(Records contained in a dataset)
::::::::::
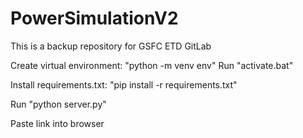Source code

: # PowerSimulationV2
This is a backup repository for GSFC ETD GitLab

Create virtual environment: "python -m venv env"
Run "activate.bat"

Install requirements.txt: "pip install -r requirements.txt"

Run "python server.py"

Paste link into browser
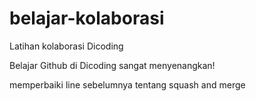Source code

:# belajar-kolaborasi
Latihan kolaborasi Dicoding

Belajar Github di Dicoding sangat menyenangkan!

memperbaiki line sebelumnya tentang squash and merge
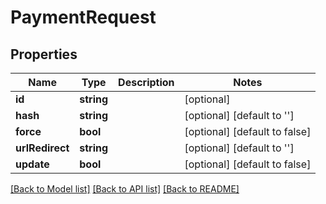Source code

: # PaymentRequest

## Properties
Name | Type | Description | Notes
------------ | ------------- | ------------- | -------------
**id** | **string** |  | [optional] 
**hash** | **string** |  | [optional] [default to '']
**force** | **bool** |  | [optional] [default to false]
**urlRedirect** | **string** |  | [optional] [default to '']
**update** | **bool** |  | [optional] [default to false]

[[Back to Model list]](../../README.md#documentation-for-models) [[Back to API list]](../../README.md#documentation-for-api-endpoints) [[Back to README]](../../README.md)

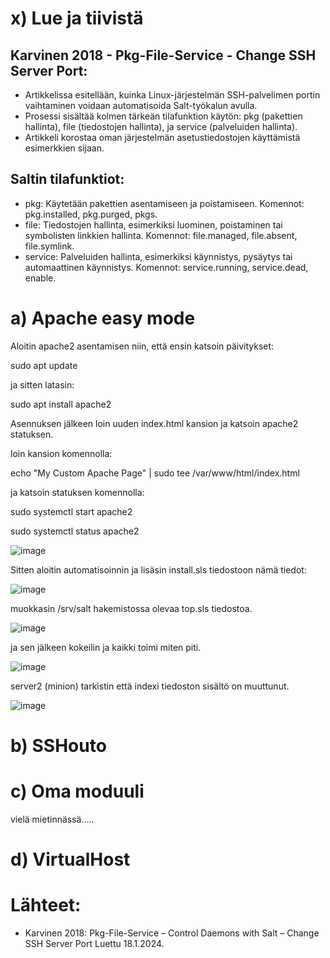 # x) Lue ja tiivistä

## Karvinen 2018 - Pkg-File-Service - Change SSH Server Port:
* Artikkelissa esitellään, kuinka Linux-järjestelmän SSH-palvelimen portin vaihtaminen voidaan automatisoida Salt-työkalun avulla.
* Prosessi sisältää kolmen tärkeän tilafunktion käytön: pkg (pakettien hallinta), file (tiedostojen hallinta), ja service (palveluiden hallinta).
* Artikkeli korostaa oman järjestelmän asetustiedostojen käyttämistä esimerkkien sijaan.

## Saltin tilafunktiot:

* pkg: Käytetään pakettien asentamiseen ja poistamiseen.
  Komennot: pkg.installed, pkg.purged, pkgs.
* file: Tiedostojen hallinta, esimerkiksi luominen, poistaminen tai symbolisten linkkien hallinta.
  Komennot: file.managed, file.absent, file.symlink.
* service: Palveluiden hallinta, esimerkiksi käynnistys, pysäytys tai automaattinen käynnistys.
  Komennot: service.running, service.dead, enable.

# a) Apache easy mode

Aloitin apache2 asentamisen niin, että ensin katsoin päivitykset:

sudo apt update 

ja sitten latasin:

sudo apt install apache2


Asennuksen jälkeen loin uuden index.html kansion ja katsoin apache2 statuksen.


loin kansion komennolla:

echo "My Custom Apache Page" | sudo tee /var/www/html/index.html

ja katsoin statuksen komennolla:

sudo systemctl start apache2

sudo systemctl status apache2


![image](https://github.com/user-attachments/assets/79e913ea-9f48-4648-be2e-8059e61b27e4)



Sitten aloitin automatisoinnin ja lisäsin install.sls tiedostoon nämä tiedot:



![image](https://github.com/user-attachments/assets/ae3e3987-a787-413e-a0a0-3e1b3c172419)


muokkasin /srv/salt hakemistossa olevaa top.sls tiedostoa.


![image](https://github.com/user-attachments/assets/92637aae-a845-48fc-8bd9-36571e1c9a8e)



ja sen jälkeen kokeilin ja kaikki toimi miten piti.


![image](https://github.com/user-attachments/assets/992e7b0c-82b2-4a3e-bddf-f156a9c2fde0)


server2 (minion) tarkistin että indexi tiedoston sisältö on muuttunut.


![image](https://github.com/user-attachments/assets/440a73b5-8bc1-40e3-bff4-523d393308cc)




# b) SSHouto















# c) Oma moduuli

vielä mietinnässä.....





# d) VirtualHost













  # Lähteet:

* Karvinen 2018: Pkg-File-Service – Control Daemons with Salt – Change SSH Server Port Luettu 18.1.2024.
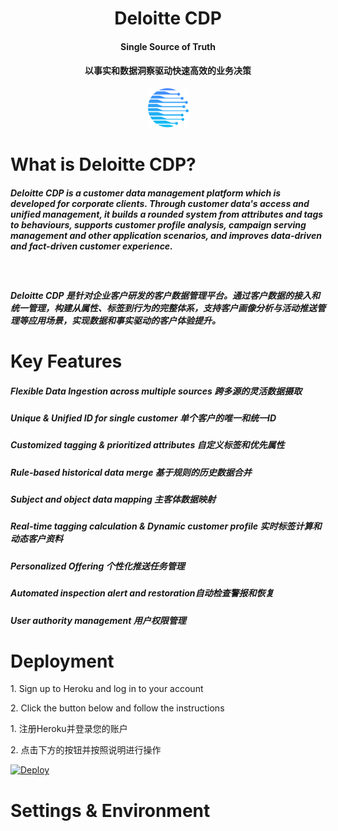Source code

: <h1 align="center"><b>Deloitte CDP</b></h1>
<h4 align="center">Single Source of Truth</h4>
<h4 align="center">以事实和数据洞察驱动快速高效的业务决策</h4>
<p align="center"><img src="https://github.com/jackieli1985/Deloitte-CDP/blob/dd54301d6d30a8f33038631aab13f75ce247e7e1/logo2.png"></a></p> 

# What is Deloitte CDP?
<h5>Deloitte CDP is a customer data management platform which is developed for corporate clients. Through customer data's access and unified management, it builds a rounded system from attributes and tags to behaviours, supports customer profile analysis, campaign serving management and other application scenarios, and improves data-driven and fact-driven customer experience.</h5><br>
<h5>Deloitte CDP 是针对企业客户研发的客户数据管理平台。通过客户数据的接入和统一管理，构建从属性、标签到行为的完整体系，支持客户画像分析与活动推送管理等应用场景，实现数据和事实驱动的客户体验提升。</h5>

# Key Features
<h5>Flexible Data Ingestion across multiple sources 跨多源的灵活数据摄取</h5>
<h5>Unique & Unified ID for single customer 单个客户的唯一和统一ID</h5>
<h5>Customized tagging & prioritized attributes 自定义标签和优先属性</h5>
<h5>Rule-based historical data merge 基于规则的历史数据合并</h5>
<h5>Subject and object data mapping 主客体数据映射</h5>
<h5>Real-time tagging calculation & Dynamic customer profile 实时标签计算和动态客户资料</h5>
<h5>Personalized Offering 个性化推送任务管理</h5>
<h5>Automated inspection alert and restoration自动检查警报和恢复</h5>
<h5>User authority management 用户权限管理</h5>


# Deployment
<p>1.	Sign up to Heroku and log in to your account</p>
<p>2.	Click the button below and follow the instructions</p>
<p>1.	注册Heroku并登录您的账户</p>
<p>2.	点击下方的按钮并按照说明进行操作</p>

<a href="https://heroku.com/deploy?template=https://github.com/jackieli1985/Deloitte-CDP">
  <img src="https://www.herokucdn.com/deploy/button.svg" alt="Deploy">
</a>

# Settings & Environment
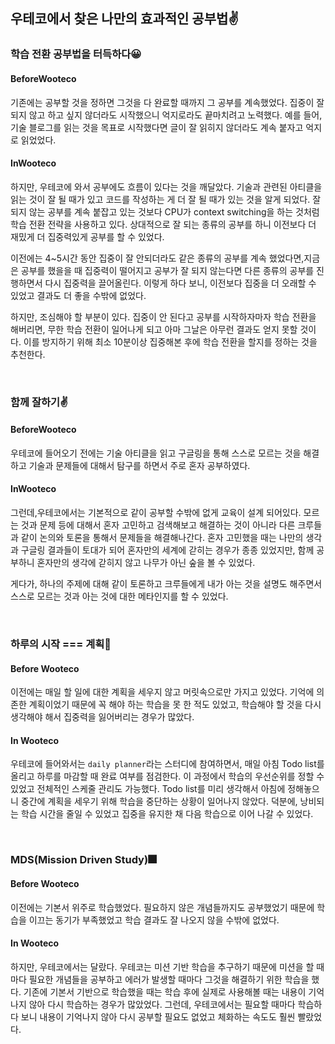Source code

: ## 우테코에서 찾은 나만의 효과적인 공부법✌

### 학습 전환 공부법을 터득하다😀

#### BeforeWooteco

기존에는 공부할 것을 정하면 그것을 다 완료할 때까지 그 공부를 계속했었다. 집중이 잘 되지 않고 하고 싶지 않더라도 시작했으니 억지로라도 끝마치려고 노력했다. 예를 들어, 기술 블로그를 읽는 것을 목표로 시작했다면 글이 잘 읽히지 않더라도 계속 붙자고 억지로 읽었었다.

#### InWooteco

하지만, 우테코에 와서 공부에도 흐름이 있다는 것을 깨달았다. 기술과 관련된 아티클을 읽는 것이 잘 될 때가 있고 코드를 작성하는 게 더 잘 될 때가 있는 것을 알게 되었다. 잘 되지 않는 공부를 계속 붙잡고 있는 것보다 CPU가 context switching을 하는 것처럼 학습 전환 전략을 사용하고 있다. 상대적으로 잘 되는 종류의 공부를 하니 이전보다 더 재밌게 더 집중력있게 공부를 할 수 있었다.

이전에는 4~5시간 동안 집중이 잘 안되더라도 같은 종류의 공부를 계속 했었다면,지금은 공부를 했을을 때 집중력이 떨어지고 공부가 잘 되지 않는다면 다른 종류의 공부를 진행하면서 다시 집중력을 끌어올린다. 이렇게 하다 보니, 이전보다 집중을 더 오래할 수 있었고 결과도 더 좋을 수밖에 없었다.

하지만, 조심해야 할 부분이 있다. 집중이 안 된다고 공부를 시작하자마자 학습 전환을 해버리면, 무한 학습 전환이 일어나게 되고 아마 그날은 아무런 결과도 얻지 못할 것이다. 이를 방지하기 위해 최소 10분이상 집중해본 후에 학습 전환을 할지를 정하는 것을 추천한다.

<br>

### 함께 잘하기✌

#### BeforeWooteco

우테코에 들어오기 전에는 기술 아티클을 읽고 구글링을 통해 스스로 모르는 것을 해결하고 기술과 문제들에 대해서 탐구를 하면서 주로 혼자 공부하였다.

#### InWooteco

그런데,우테코에서는 기본적으로 같이 공부할 수밖에 없게 교육이 설계 되어있다. 모르는 것과 문제 등에 대해서 혼자 고민하고 검색해보고 해결하는 것이 아니라 다른 크루들과 같이 논의와 토론을 통해서 문제들을 해결해나간다. 혼자 고민했을 때는 나만의 생각과 구글링 결과들이 토대가 되어 혼자만의 세계에 갇히는 경우가 종종 있었지만, 함께 공부하니 혼자만의 생각에 갇히지 않고 나무가 아닌 숲을 볼 수 있었다.

게다가, 하나의 주제에 대해 같이 토론하고 크루들에게 내가 아는 것을 설명도 해주면서 스스로 모르는 것과 아는 것에 대한 메타인지를 할 수 있었다.

<br>

### 하루의 시작 === 계획📖

#### Before Wooteco

이전에는 매일 할 일에 대한 계획을 세우지 않고 머릿속으로만 가지고 있었다. 기억에 의존한 계획이었기 때문에 꼭 해야 하는 학습을 못 한 적도 있었고, 학습해야 할 것을 다시 생각해야 해서 집중력을 잃어버리는 경우가 많았다.

#### In Wooteco

우테코에 들어와서는 `daily planner`라는 스터디에 참여하면서, 매일 아침 Todo list를 올리고 하루를 마감할 때 완료 여부를 점검한다. 이 과정에서 학습의 우선순위를 정할 수 있었고 전체적인 스케줄 관리도 가능했다. Todo list를 미리 생각해서 아침에 정해놓으니 중간에 계획을 세우기 위해 학습을 중단하는 상황이 일어나지 않았다. 덕분에, 낭비되는 학습 시간을 줄일 수 있었고 집중을 유지한 채 다음 학습으로 이어 나갈 수 있었다.

<br>

### MDS(Mission Driven Study)🎆

#### Before Wooteco

이전에는 기본서 위주로 학습했었다. 필요하지 않은 개념들까지도 공부했었기 때문에 학습을 이끄는 동기가 부족했었고 학습 결과도 잘 나오지 않을 수밖에 없었다.

#### In Wooteco

하지만, 우테코에서는 달랐다. 우테코는 미션 기반 학습을 추구하기 때문에 미션을 할 때마다 필요한 개념들을 공부하고 에러가 발생할 때마다 그것을 해결하기 위한 학습을 했다. 기존에 기본서 기반으로 학습했을 때는 학습 후에 실제로 사용해볼 때는 내용이 기억나지 않아 다시 학습하는 경우가 많았었다. 그런데, 우테코에서는 필요할 때마다 학습하다 보니 내용이 기억나지 않아 다시 공부할 필요도 없었고 체화하는 속도도 훨씬 빨랐었다.
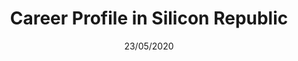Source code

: ---
title: Career Profile in Silicon Republic
publication: Silicon Republic
time: Apr 2020
date: 23/05/2020
image: silicon-republic-melanie2
excerpt: Psychologist Dr Melanie Polkosky, who is senior VP of customer experience at Sweepr, reflects on her career path to date.
url: https://www.siliconrepublic.com/people/melanie-polkosky-sweepr
---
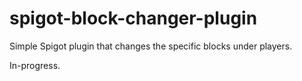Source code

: # spigot-block-changer-plugin
Simple Spigot plugin that changes the specific blocks under players.

In-progress.
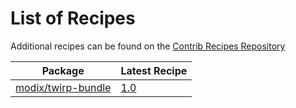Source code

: # List of Recipes

Additional recipes can be found on the [Contrib Recipes Repository](https://github.com/symfony/recipes-contrib/blob/flex/main/RECIPES.md)

| Package | Latest Recipe |
| --- | --- |
| [modix/twirp-bundle](https://packagist.org/packages/modix/twirp-bundle) | [1.0](modix/twirp-bundle/1.0) |
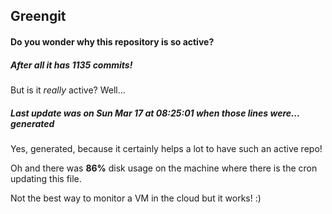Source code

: ## Greengit

#### Do you wonder why this repository is so active?

##### After all it has 1135 commits!

But is it *really* active? Well...

##### Last update was on Sun Mar 17 at 08:25:01 when those lines were... generated

Yes, generated, because it certainly helps a lot to have such an active repo!

Oh and there was **86%** disk usage on the machine
where there is the cron updating this file.

Not the best way to monitor a VM in the cloud but it works! :)
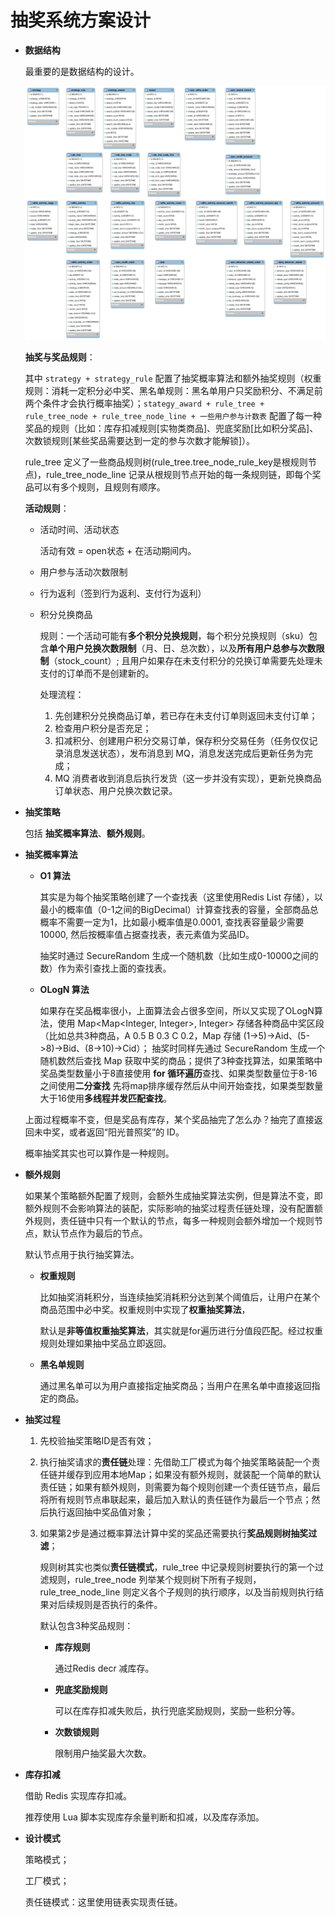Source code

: # 抽奖系统方案设计

+ **数据结构**

  最重要的是数据结构的设计。

  ![](imgs/big-market-er.png)

  **抽奖与奖品规则**：

  其中 `strategy + strategy_rule` 配置了抽奖概率算法和额外抽奖规则（权重规则：消耗一定积分必中奖、黑名单规则：黑名单用户只奖励积分、不满足前两个条件才会执行概率抽奖）；`stategy_award + rule_tree + rule_tree_node + rule_tree_node_line + 一些用户参与计数表` 配置了每一种奖品的规则（比如：库存扣减规则[实物类商品]、兜底奖励[比如积分奖品]、次数锁规则[某些奖品需要达到一定的参与次数才能解锁]）。

  rule_tree 定义了一些商品规则树(rule_tree.tree_node_rule_key是根规则节点)，rule_tree_node_line 记录从根规则节点开始的每一条规则链，即每个奖品可以有多个规则，且规则有顺序。

  **活动规则**：

  + 活动时间、活动状态

    活动有效 = open状态 + 在活动期间内。 

  + 用户参与活动次数限制

  + 行为返利（签到行为返利、支付行为返利）

  + 积分兑换商品

    规则：一个活动可能有**多个积分兑换规则**，每个积分兑换规则（sku）包含**单个用户兑换次数限制**（月、日、总次数），以及**所有用户总参与次数限制**（stock_count）; 且用户如果存在未支付积分的兑换订单需要先处理未支付的订单而不是创建新的。
    
    处理流程：
    
    1. 先创建积分兑换商品订单，若已存在未支付订单则返回未支付订单；
    2. 检查用户积分是否充足；
    3. 扣减积分、创建用户积分交易订单，保存积分交易任务（任务仅仅记录消息发送状态），发布消息到 MQ，消息发送完成后更新任务为完成；
    4. MQ 消费者收到消息后执行发货（这一步并没有实现），更新兑换商品订单状态、用户兑换次数记录。

+ **抽奖策略**

  包括 **抽奖概率算法**、**额外规则**。

+ **抽奖概率算法**

  + **O1 算法**

    其实是为每个抽奖策略创建了一个查找表（这里使用Redis List 存储），以最小的概率值（0-1之间的BigDecimal）计算查找表的容量，全部商品总概率不需要一定为1，比如最小概率值是0.0001, 查找表容量最少需要10000, 然后按概率值占据查找表，表元素值为奖品ID。

    抽奖时通过 SecureRandom 生成一个随机数（比如生成0-10000之间的数）作为索引查找上面的查找表。

  + **OLogN 算法**

    如果存在奖品概率很小，上面算法会占很多空间，所以又实现了OLogN算法，使用 Map<Map<Integer, Integer>, Integer> 存储各种商品中奖区段（比如总共3种商品，A 0.5 B 0.3 C 0.2，Map 存储  (1->5)->Aid、(5->8)->Bid、(8->10)->Cid）；
    抽奖时同样先通过 SecureRandom 生成一个随机数然后查找 Map 获取中奖的商品；提供了3种查找算法，如果策略中奖品类型数量小于8直接使用 **for 循环遍历**查找、如果类型数量位于8-16之间使用**二分查找** 先将map排序缓存然后从中间开始查找，如果类型数量大于16使用**多线程并发匹配查找**。

  上面过程概率不变，但是奖品有库存，某个奖品抽完了怎么办？抽完了直接返回未中奖，或者返回“阳光普照奖”的 ID。

  概率抽奖其实也可以算作是一种规则。

+ **额外规则**

  如果某个策略额外配置了规则，会额外生成抽奖算法实例，但是算法不变，即额外规则不会影响算法的装配，实际影响的抽奖过程责任链处理，没有配置额外规则，责任链中只有一个默认的节点，每多一种规则会额外增加一个规则节点，默认节点作为最后的节点。

  默认节点用于执行抽奖算法。

  + **权重规则**

    比如抽奖消耗积分，当连续抽奖消耗积分达到某个阈值后，让用户在某个商品范围中必中奖。权重规则中实现了**权重抽奖算法**，

    默认是**非等值权重抽奖算法**，其实就是for遍历进行分值段匹配。经过权重规则处理如果抽中奖品立即返回。

  + **黑名单规则**

    通过黑名单可以为用户直接指定抽奖商品；当用户在黑名单中直接返回指定的商品。

+ **抽奖过程**

  1. 先校验抽奖策略ID是否有效；

  2. 执行抽奖请求的**责任链**处理：先借助工厂模式为每个抽奖策略装配一个责任链并缓存到应用本地Map；如果没有额外规则，就装配一个简单的默认责任链；如果有额外规则，则需要为每个规则创建一个责任链节点，最后将所有规则节点串联起来，最后加入默认的责任链作为最后一个节点；然后执行返回抽中奖品值对象；

  3. 如果第2步是通过概率算法计算中奖的奖品还需要执行**奖品规则树抽奖过滤**；

     规则树其实也类似**责任链模式**，rule_tree 中记录规则树要执行的第一个过滤规则，rule_tree_node 列举某个规则树下所有子规则，rule_tree_node_line 则定义各个子规则的执行顺序，以及当前规则执行结果对后续规则是否执行的条件。

     默认包含3种奖品规则：

     + **库存规则**

       通过Redis decr 减库存。

     + **兜底奖励规则**

       可以在库存扣减失败后，执行兜底奖励规则，奖励一些积分等。

     + **次数锁规则**

       限制用户抽奖最大次数。

+ **库存扣减**

  借助 Redis 实现库存扣减。

  推荐使用 Lua 脚本实现库存余量判断和扣减，以及库存添加。

+ **设计模式**

  策略模式；

  工厂模式；

  责任链模式：这里使用链表实现责任链。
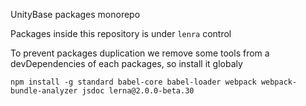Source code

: UnityBase packages monorepo

Packages inside this repository is under `lenra` control

To prevent packages duplication we remove some tools from a devDependencies of each packages,
so install it globaly

	npm install -g standard babel-core babel-loader webpack webpack-bundle-analyzer jsdoc lerna@2.0.0-beta.30

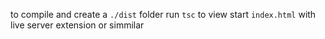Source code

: to compile and create a `./dist` folder run `tsc`
to view start `index.html` with live server extension or simmilar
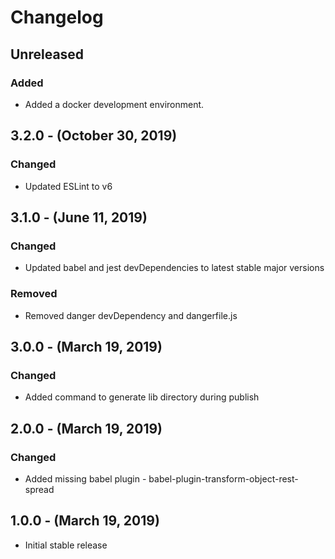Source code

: Changelog
=========

Unreleased
----------
### Added
* Added a docker development environment.

3.2.0 - (October 30, 2019)
----------
### Changed
* Updated ESLint to v6

3.1.0 - (June 11, 2019)
----------
### Changed
* Updated babel and jest devDependencies to latest stable major versions

### Removed
* Removed danger devDependency and dangerfile.js

3.0.0 - (March 19, 2019)
----------
### Changed
* Added command to generate lib directory during publish

2.0.0 - (March 19, 2019)
----------
### Changed
* Added missing babel plugin - babel-plugin-transform-object-rest-spread

1.0.0 - (March 19, 2019)
----------
* Initial stable release
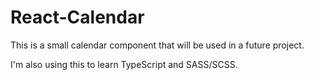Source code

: # React-Calendar

This is a small calendar component that will be used in a future project.

I'm also using this to learn TypeScript and SASS/SCSS.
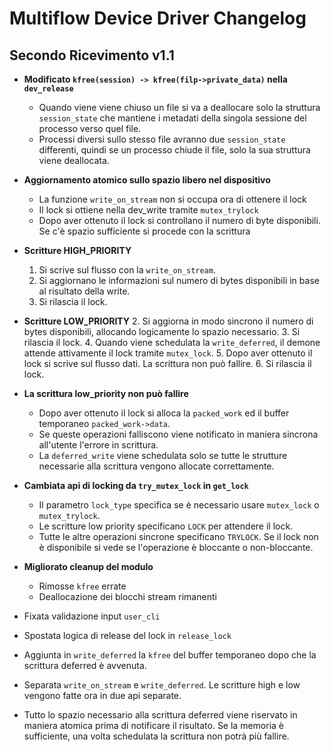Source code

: # Multiflow Device Driver Changelog 

## Secondo Ricevimento v1.1

  - **Modificato `kfree(session) -> kfree(filp->private_data)` nella `dev_release`**
    - Quando viene viene chiuso un file si va a deallocare solo la struttura `session_state` che mantiene i metadati della singola sessione del processo verso quel file.
    - Processi diversi sullo stesso file avranno due `session_state` differenti, quindi se un processo chiude il file, solo la sua struttura viene deallocata.
  
  - **Aggiornamento atomico sullo spazio libero nel dispositivo**
    - La funzione `write_on_stream` non si occupa ora di ottenere il lock
    - Il lock si ottiene nella dev_write tramite `mutex_trylock`
    - Dopo aver ottenuto il lock si controllano il numero di byte disponibili. Se c'è spazio sufficiente si procede con la scrittura
  - **Scritture HIGH_PRIORITY**
    1. Si scrive sul flusso con la `write_on_stream`.
    2. Si aggiornano le informazioni sul numero di bytes disponibili in base al risultato della write.
    3. Si rilascia il lock.
  - **Scritture LOW_PRIORITY**
    2. Si aggiorna in modo sincrono il numero di bytes disponibili, allocando logicamente lo spazio necessario.
    3. Si rilascia il lock.
    4. Quando viene schedulata la `write_deferred`, il demone attende attivamente il lock tramite `mutex_lock`.
    5. Dopo aver ottenuto il lock si scrive sul flusso dati. La scrittura non può fallire.
    6. Si rilascia il lock.

  - **La scrittura low_priority non può fallire**
    - Dopo aver ottenuto il lock si alloca la `packed_work` ed il buffer temporaneo `packed_work->data`.
    - Se queste operazioni falliscono viene notificato in maniera sincrona all'utente l'errore in scrittura.
    - La `deferred_write` viene schedulata solo se tutte le strutture necessarie alla scrittura vengono allocate correttamente.

  - **Cambiata api di locking da `try_mutex_lock` in `get_lock`**
    - Il parametro `lock_type` specifica se è necessario usare `mutex_lock` o `mutex_trylock`.
    - Le scritture low priority specificano `LOCK` per attendere il lock.
    - Tutte le altre operazioni sincrone specificano `TRYLOCK`. Se il lock non è disponibile si vede se l'operazione è bloccante o non-bloccante.

  - **Migliorato cleanup del modulo**
    - Rimosse `kfree` errate
    - Deallocazione dei blocchi stream rimanenti

  - Fixata validazione input `user_cli`
  - Spostata logica di release del lock in `release_lock`
  - Aggiunta in `write_deferred` la `kfree` del buffer temporaneo dopo che la scrittura deferred è avvenuta.

  - Separata `write_on_stream` e `write_deferred`. Le scritture high e low vengono fatte ora in due api separate.
  - Tutto lo spazio necessario alla scrittura deferred viene riservato in maniera atomica prima di notificare il risultato. Se la memoria è sufficiente, una volta schedulata la scrittura non potrà più fallire.
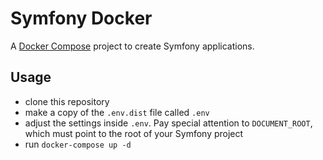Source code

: # Symfony Docker

A [Docker Compose](https://www.docker.com/products/docker-compose) project to create Symfony applications.

## Usage

- clone this repository
- make a copy of the `.env.dist` file called `.env`
- adjust the settings inside `.env`. Pay special attention to `DOCUMENT_ROOT`, which must point to the root of your Symfony project
- run `docker-compose up -d`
::::::::::
Only one thing is wanted in reply: the number of lines in the entries that hold the string "statuksen".

→ **Exercise solution**:
2